What you have to do.
Your answer should be every line from the records that contains "uparrow".

Data records

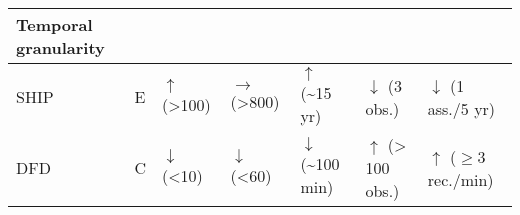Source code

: \documentclass[
]{book}
\begin{document}
\begin{longtable}[]{@{}lllllll@{}}
\begin{minipage}[b]{0.13\columnwidth}
Temporal granularity\strut
\end{minipage}\tabularnewline
\midrule
\endhead
\begin{minipage}[t]{0.08\columnwidth}\raggedright
SHIP\strut
\end{minipage} & \begin{minipage}[t]{0.05\columnwidth}\raggedright
E\strut
\end{minipage} & \begin{minipage}[t]{0.13\columnwidth}\raggedright
\(\uparrow\) (\textgreater100)\strut
\end{minipage} & \begin{minipage}[t]{0.13\columnwidth}\raggedright
\(\rightarrow\) (\textgreater800)\strut
\end{minipage} & \begin{minipage}[t]{0.13\columnwidth}\raggedright
\(\uparrow\) (\textasciitilde15 yr)\strut
\end{minipage} & \begin{minipage}[t]{0.13\columnwidth}\raggedright
\(\downarrow\) (3 obs.)\strut
\end{minipage} & \begin{minipage}[t]{0.13\columnwidth}\raggedright
\(\downarrow\) (1 ass./5 yr)\strut
\end{minipage}\tabularnewline
\begin{minipage}[t]{0.08\columnwidth}\raggedright
DFD\strut
\end{minipage} & \begin{minipage}[t]{0.05\columnwidth}\raggedright
C\strut
\end{minipage} & \begin{minipage}[t]{0.13\columnwidth}\raggedright
\(\downarrow\) (\textless10)\strut
\end{minipage} & \begin{minipage}[t]{0.13\columnwidth}\raggedright
\(\downarrow\) (\textless60)\strut
\end{minipage} & \begin{minipage}[t]{0.13\columnwidth}\raggedright
\(\downarrow\) (\textasciitilde100 min)\strut
\end{minipage} & \begin{minipage}[t]{0.13\columnwidth}\raggedright
\(\uparrow\) (\textgreater{} 100 obs.)\strut
\end{minipage} & \begin{minipage}[t]{0.13\columnwidth}\raggedright
\(\uparrow\) (\(\geq 3\) rec./min)\strut
\end{minipage}\tabularnewline

\end{longtable}
\end{document}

Response to this task.
\(\uparrow\) (\textgreater100)\strut
\(\uparrow\) (\textasciitilde15 yr)\strut
\(\uparrow\) (\textgreater{} 100 obs.)\strut
\(\uparrow\) (\(\geq 3\) rec./min)\strut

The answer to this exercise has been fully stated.